Since I was born in 1983, I can only speculate what the 1960s were like. So much happened in just those ten years: JFK, the Beatles, the civil rights movement, the sexual revolution, Vietnam, drugs, Woodstock, etc. Some people say it was a time of unity and political revolution. Others say it was pure hedonism. Maybe both views are right in a way, but like I said, I wasn't there so I can't say for certain.
As I write this I am watching the documentary of Woodstock, and one thing that stands out to me is the great sense of community among the audience members. Think about it: millions of people all gathered together for three days, and there were no fights or arrests. Everyone willingly shared what they had. Every one was on the same level. True, the majority of the audience was stoned, but I don't think that was the main reason. I say that because even the army and many of the neighbors pitched in to make sure everyone in the audience was taken care of.
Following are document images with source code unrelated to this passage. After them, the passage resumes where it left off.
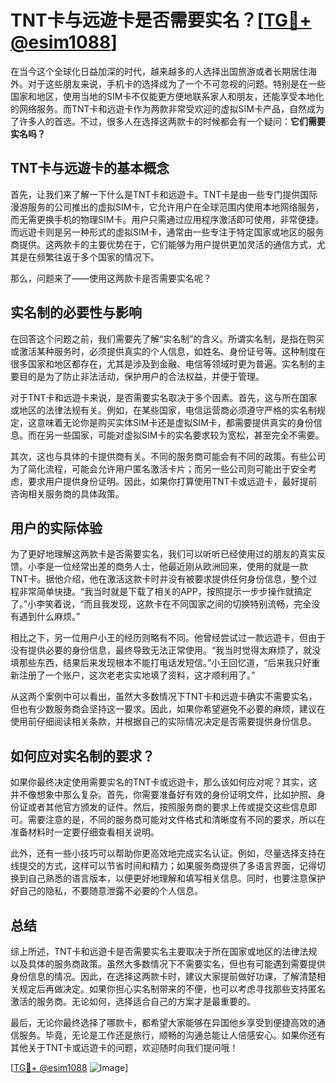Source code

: # TNT卡与远遊卡是否需要实名？[[TG💪+ @esim1088](https://t.me/s/esim1088)]

在当今这个全球化日益加深的时代，越来越多的人选择出国旅游或者长期居住海外。对于这些朋友来说，手机卡的选择成为了一个不可忽视的问题。特别是在一些国家和地区，使用当地的SIM卡不仅能更方便地联系家人和朋友，还能享受本地化的网络服务。而TNT卡和远遊卡作为两款非常受欢迎的虚拟SIM卡产品，自然成为了许多人的首选。不过，很多人在选择这两款卡的时候都会有一个疑问：**它们需要实名吗？**

## TNT卡与远遊卡的基本概念

首先，让我们来了解一下什么是TNT卡和远遊卡。TNT卡是由一些专门提供国际漫游服务的公司推出的虚拟SIM卡，它允许用户在全球范围内使用本地网络服务，而无需更换手机的物理SIM卡。用户只需通过应用程序激活即可使用，非常便捷。而远遊卡则是另一种形式的虚拟SIM卡，通常由一些专注于特定国家或地区的服务商提供。这两款卡的主要优势在于，它们能够为用户提供更加灵活的通信方式，尤其是在频繁往返于多个国家的情况下。

那么，问题来了——使用这两款卡是否需要实名呢？

## 实名制的必要性与影响

在回答这个问题之前，我们需要先了解“实名制”的含义。所谓实名制，是指在购买或激活某种服务时，必须提供真实的个人信息，如姓名、身份证号等。这种制度在很多国家和地区都存在，尤其是涉及到金融、电信等领域时更为普遍。实名制的主要目的是为了防止非法活动，保护用户的合法权益，并便于管理。

对于TNT卡和远遊卡来说，是否需要实名取决于多个因素。首先，这与所在国家或地区的法律法规有关。例如，在某些国家，电信运营商必须遵守严格的实名制规定，这意味着无论你是购买实体SIM卡还是虚拟SIM卡，都需要提供真实的身份信息。而在另一些国家，可能对虚拟SIM卡的实名要求较为宽松，甚至完全不需要。

其次，这也与具体的卡提供商有关。不同的服务商可能会有不同的政策。有些公司为了简化流程，可能会允许用户匿名激活卡片；而另一些公司则可能出于安全考虑，要求用户提供身份证明。因此，如果你打算使用TNT卡或远遊卡，最好提前咨询相关服务商的具体政策。

## 用户的实际体验

为了更好地理解这两款卡是否需要实名，我们可以听听已经使用过的朋友的真实反馈。小李是一位经常出差的商务人士，他最近刚从欧洲回来，使用的就是一款TNT卡。据他介绍，他在激活这款卡时并没有被要求提供任何身份信息，整个过程非常简单快捷。“我当时就是下载了相关的APP，按照提示一步步操作就搞定了。”小李笑着说，“而且我发现，这款卡在不同国家之间的切换特别流畅，完全没有遇到什么麻烦。”

相比之下，另一位用户小王的经历则略有不同。他曾经尝试过一款远遊卡，但由于没有提供必要的身份信息，最终导致无法正常使用。“我当时觉得太麻烦了，就没填那些东西，结果后来发现根本不能打电话发短信。”小王回忆道，“后来我只好重新注册了一个账户，这次老老实实地填了资料，这才顺利用了。”

从这两个案例中可以看出，虽然大多数情况下TNT卡和远遊卡确实不需要实名，但也有少数服务商会坚持这一要求。因此，如果你希望避免不必要的麻烦，建议在使用前仔细阅读相关条款，并根据自己的实际情况决定是否需要提供身份信息。

## 如何应对实名制的要求？

如果你最终决定使用需要实名的TNT卡或远遊卡，那么该如何应对呢？其实，这并不像想象中那么复杂。首先，你需要准备好有效的身份证明文件，比如护照、身份证或者其他官方颁发的证件。然后，按照服务商的要求上传或提交这些信息即可。需要注意的是，不同的服务商可能对文件格式和清晰度有不同的要求，所以在准备材料时一定要仔细查看相关说明。

此外，还有一些小技巧可以帮助你更高效地完成实名认证。例如，尽量选择支持在线提交的方式，这样可以节省时间和精力；如果服务商提供了多语言界面，记得切换到自己熟悉的语言版本，以便更好地理解和填写相关信息。同时，也要注意保护好自己的隐私，不要随意泄露不必要的个人信息。

## 总结

综上所述，TNT卡和远遊卡是否需要实名主要取决于所在国家或地区的法律法规以及具体的服务商政策。虽然大多数情况下不需要实名，但也有可能遇到需要提供身份信息的情况。因此，在选择这两款卡时，建议大家提前做好功课，了解清楚相关规定后再做决定。如果你担心实名制带来的不便，也可以考虑寻找那些支持匿名激活的服务商。无论如何，选择适合自己的方案才是最重要的。

最后，无论你最终选择了哪款卡，都希望大家能够在异国他乡享受到便捷高效的通信服务。毕竟，无论是工作还是旅行，顺畅的沟通总能让人倍感安心。如果你还有其他关于TNT卡或远遊卡的问题，欢迎随时向我们提问哦！

[[TG💪+ @esim1088](https://t.me/s/esim1088) ![Image](https://i.postimg.cc/4NQfJmqS/Snipaste-2025-05-13-00-14-12.png)]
The army flew in doctors and nurses for people who needed medical attention, and people donated food. Was it a perfect community? No. There were a couple of deaths (one of a heroin overdose, and another got run over by a truck), and there was the big rain storm. But as Max Yasger said to the crowd, "You've proven to the world that half a million kids . . . can get together and have three days of fun and music and have nothing but fun and music."
So maybe Woodstock symbolized what the '60s tried to accomplish: a greater sense of community, harmony, and peace. Even if it did just last for three days.